(Extracted data)

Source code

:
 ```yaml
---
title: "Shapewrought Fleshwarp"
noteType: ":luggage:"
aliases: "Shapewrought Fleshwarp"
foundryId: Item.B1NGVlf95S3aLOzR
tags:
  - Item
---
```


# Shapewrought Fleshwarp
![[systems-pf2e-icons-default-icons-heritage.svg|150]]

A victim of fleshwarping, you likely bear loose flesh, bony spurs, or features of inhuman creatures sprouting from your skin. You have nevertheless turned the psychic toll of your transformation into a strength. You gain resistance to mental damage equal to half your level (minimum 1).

(End Extracted data)

◆ Work to be completed
Go through the material and select each line with the string "Shapewrought" in it.

◆ Answer for the task
title: "Shapewrought Fleshwarp"
aliases: "Shapewrought Fleshwarp"
# Shapewrought Fleshwarp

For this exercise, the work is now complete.